Buru-buru Témpust menepis kembali pikiran itu.

“Ini menguatkan pernyataanku tadi, Témpust. Kau memang orang yang beruntung. Gadis itu akan kurebut darimu, sekali lagi kau beruntung puteramu membawanya pergi,” kata Demetria dengan senyum yang entah melambangkan perasaan apa, entah meremehkan Témpust, atau kesal karena ditarik mundur.

Gyoudrim mengepakkan sayapnya, menjemput Demetria ke atas punggungnya. Lalu dengan kepakan cepat mereka membumbung tinggu di angkasa.

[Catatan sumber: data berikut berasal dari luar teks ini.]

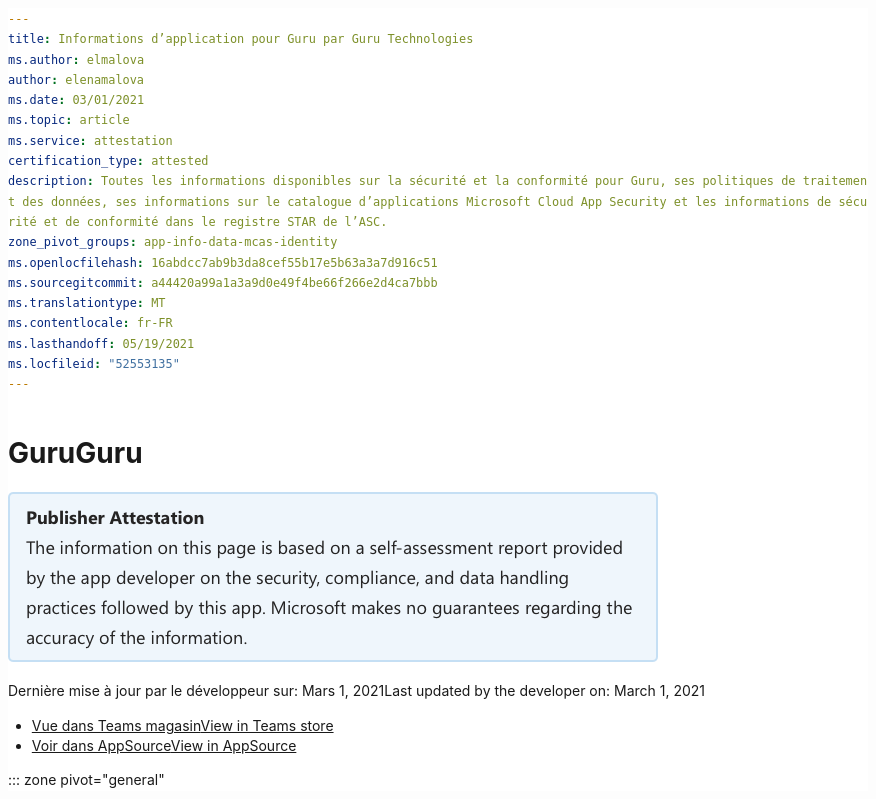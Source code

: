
 ```yaml
---
title: Informations d’application pour Guru par Guru Technologies
ms.author: elmalova
author: elenamalova
ms.date: 03/01/2021
ms.topic: article
ms.service: attestation
certification_type: attested
description: Toutes les informations disponibles sur la sécurité et la conformité pour Guru, ses politiques de traitement des données, ses informations sur le catalogue d’applications Microsoft Cloud App Security et les informations de sécurité et de conformité dans le registre STAR de l’ASC.
zone_pivot_groups: app-info-data-mcas-identity
ms.openlocfilehash: 16abdcc7ab9b3da8cef55b17e5b63a3a7d916c51
ms.sourcegitcommit: a44420a99a1a3a9d0e49f4be66f266e2d4ca7bbb
ms.translationtype: MT
ms.contentlocale: fr-FR
ms.lasthandoff: 05/19/2021
ms.locfileid: "52553135"
---
```

# <a name="guru"></a><span data-ttu-id="7f5d2-103">Guru</span><span class="sxs-lookup"><span data-stu-id="7f5d2-103">Guru</span></span>

<p></p>
<img alt="Publisher Attestation: The information on this page is based on a self-assessment report provided by the app developer on the security, compliance, and data handling practices followed by this app. Microsoft makes no guarantees regarding the accuracy of the information." src="../media/attested.png" width="650" />
<p><span data-ttu-id="7f5d2-104">Dernière mise à jour par le développeur sur: Mars 1, 2021</span><span class="sxs-lookup"><span data-stu-id="7f5d2-104">Last updated by the developer on: March 1, 2021</span></span></p>

* <span data-ttu-id="7f5d2-105"><a href="https://teams.microsoft.com/l/app/094bf90e-e413-4740-b2dc-68d624d0e40e" target="_blank">Vue dans Teams magasin</a></span><span class="sxs-lookup"><span data-stu-id="7f5d2-105"><a href="https://teams.microsoft.com/l/app/094bf90e-e413-4740-b2dc-68d624d0e40e" target="_blank">View in Teams store</a></span></span>
* <span data-ttu-id="7f5d2-106"><a href="https://appsource.microsoft.com/product/office/WA200001719" target="_blank">Voir dans AppSource</a></span><span class="sxs-lookup"><span data-stu-id="7f5d2-106"><a href="https://appsource.microsoft.com/product/office/WA200001719" target="_blank">View in AppSource</a></span></span>

::: zone pivot="general"
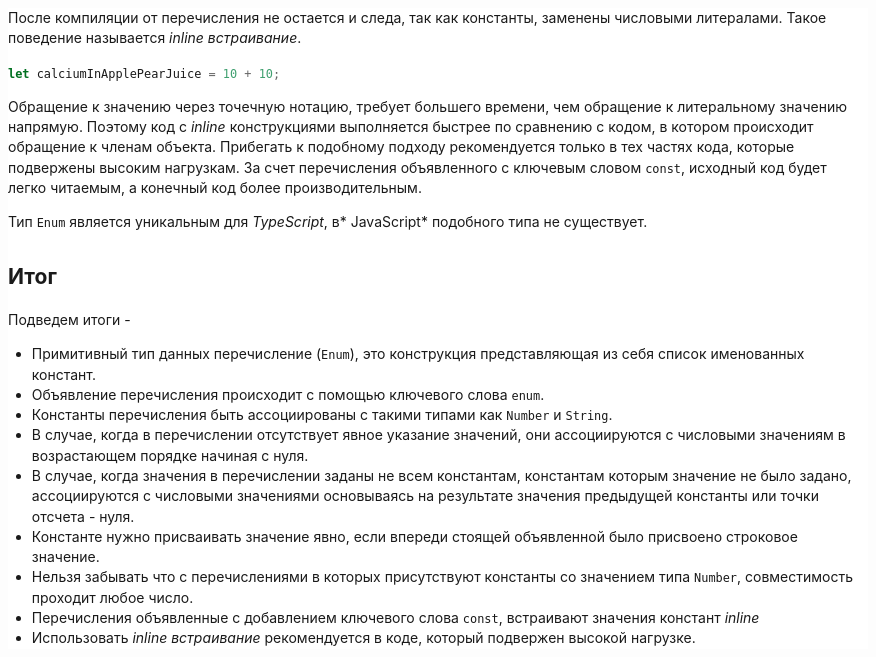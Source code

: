 После компиляции от перечисления не остается и следа, так как константы, заменены числовыми литералами. Такое поведение называется _inline встраивание_.

```typescript
let calciumInApplePearJuice = 10 + 10;
```

Обращение к значению через точечную нотацию, требует большего времени, чем обращение к литеральному значению напрямую. Поэтому код с _inline_ конструкциями выполняется быстрее по сравнению с кодом, в котором происходит обращение к членам объекта. Прибегать к подобному подходу рекомендуется только в тех частях кода, которые подвержены высоким нагрузкам. За счет перечисления объявленного с ключевым словом `const`, исходный код будет легко читаемым, а конечный код более производительным.

Тип `Enum` является уникальным для _TypeScript_, в* JavaScript* подобного типа не существует.

## Итог

Подведем итоги -

-   Примитивный тип данных перечисление (`Enum`), это конструкция представляющая из себя список именованных констант.
-   Объявление перечисления происходит с помощью ключевого слова `enum`.
-   Константы перечисления быть ассоциированы с такими типами как `Number` и `String`.
-   В случае, когда в перечислении отсутствует явное указание значений, они ассоциируются с числовыми значениям в возрастающем порядке начиная с нуля.
-   В случае, когда значения в перечислении заданы не всем константам, константам которым значение не было задано, ассоциируются с числовыми значениями основываясь на результате значения предыдущей константы или точки отсчета - нуля.
-   Константе нужно присваивать значение явно, если впереди стоящей объявленной было присвоено строковое значение.
-   Нельзя забывать что с перечислениями в которых присутствуют константы со значением типа `Number`, совместимость проходит любое число.
-   Перечисления объявленные с добавлением ключевого слова `const`, встраивают значения констант _inline_
-   Использовать _inline встраивание_ рекомендуется в коде, который подвержен высокой нагрузке.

Saat tempat itu sudah hancur lebur—Mayat bergelimpangan di mana-mana, asap tebal mengebul hingga ke langit, tenda-tenda hancur berantakan—yang tersisa hanya tiga orang yang hanya menyisakan semangat tanpa tenaga yang cukup untuk meladeni pertarungan lainnya lagi. Pertarungan sesaat itu telah selesai, bukan untuk selamanya, hanya tertunda beberapa saat sebelum pertarungan terbesar digelar.